12月,美国歌手霉霉,149场全球巡演结束,没有长篇感言,拿出 1.9 7亿美元,分给她的整个团队:搬箱扛灯的、驾车运货的、描眉画鬓的,都有份。四海之内的牛马们,纷纷嚷好。
11月,在南极的冰天雪地里,坐着三十万一趟的豪华船,看罢雪山落日的俞老板,忽然心血来潮,写了一封信,给手下诸位员工。信中尽是“奋斗”“人生”“不易”之类的话,据说字字恳切,句句动情。信传到众人耳中,却招来一片嗤笑。
同是功成名就的老板,同是手下万千做事的人,何以一个被捧到天上,一个却被踩在脚下?我想大致如此吧:一个不过是自我陶醉的表演,另一个却知道体恤底下人;一个早离了地面,飘在云端,另一个还肯低头看看泥土里喘气的人。
但这般说法,终究是太轻巧了,轻巧得如同纸糊的灯笼,一戳便破。其实症结不在“老板是善是恶”,而在他们用甚么法子,同做工的人打交道。

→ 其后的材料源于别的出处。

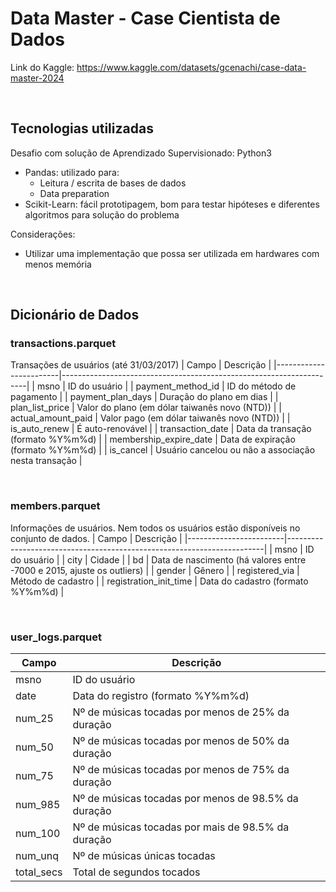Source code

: # Data Master - Case Cientista de Dados

Link do Kaggle: https://www.kaggle.com/datasets/gcenachi/case-data-master-2024

<br>

## Tecnologias utilizadas

Desafio com solução de Aprendizado Supervisionado:
Python3
- Pandas: utilizado para:
    - Leitura / escrita de bases de dados
    - Data preparation
- Scikit-Learn: fácil prototipagem, bom para testar hipóteses e diferentes algoritmos para solução do problema

Considerações:
- Utilizar uma implementação que possa ser utilizada em hardwares com menos memória


<br>

## Dicionário de Dados
### **transactions.parquet**
Transações de usuários (até 31/03/2017)
| Campo                  | Descrição                                                           |
|------------------------|---------------------------------------------------------------------|
| msno                   | ID do usuário                                                       |
| payment_method_id      | ID do método de pagamento                                           |
| payment_plan_days      | Duração do plano em dias                                            |
| plan_list_price        | Valor do plano (em dólar taiwanês novo (NTD))                       |
| actual_amount_paid     | Valor pago (em dólar taiwanês novo (NTD))                           |
| is_auto_renew          | É auto-renovável                                                    |
| transaction_date       | Data da transação (formato %Y%m%d)                                  |
| membership_expire_date | Data de expiração (formato %Y%m%d)                                  |
| is_cancel              | Usuário cancelou ou não a associação nesta transação                |

<br>

### **members.parquet**
Informações de usuários. Nem todos os usuários estão disponíveis no conjunto de dados.
| Campo                  | Descrição                                                              |
|------------------------|------------------------------------------------------------------------|
| msno                   | ID do usuário                                                          |
| city                   | Cidade                                                                 |
| bd                     | Data de nascimento (há valores entre -7000 e 2015, ajuste os outliers) |
| gender                 | Gênero                                                                 |
| registered_via         | Método de cadastro                                                     |
| registration_init_time | Data do cadastro (formato %Y%m%d)                                      |


<br>

### **user_logs.parquet**
| Campo                  | Descrição                                                           |
|------------------------|---------------------------------------------------------------------|
| msno                   | ID do usuário                                                       |
| date                   | Data do registro (formato %Y%m%d)                                   |
| num_25                 | Nº de músicas tocadas por menos de 25% da duração                   |
| num_50                 | Nº de músicas tocadas por menos de 50% da duração                   |
| num_75                 | Nº de músicas tocadas por menos de 75% da duração                   |
| num_985                | Nº de músicas tocadas por menos de 98.5% da duração                 |
| num_100                | Nº de músicas tocadas por mais de 98.5% da duração                  |
| num_unq                | Nº de músicas únicas tocadas                                        |
| total_secs             | Total de segundos tocados                                           |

俞老板惹人厌烦的,并非他去南极,也非他享福——一个创业多年的人,享自己的福,有甚么不该呢?真正刺人心的,是那顺序:当着无数人还在为加班、考评、房贷、生养儿女的实在苦处硬撑时,老板却站在那华丽的船上,用一纸飘着墨香的“感悟”,想来换得精神上的共鸣。这在从前的世道里,或许还算一桩美谈;到了今日,却成了最戳肺管子的所在。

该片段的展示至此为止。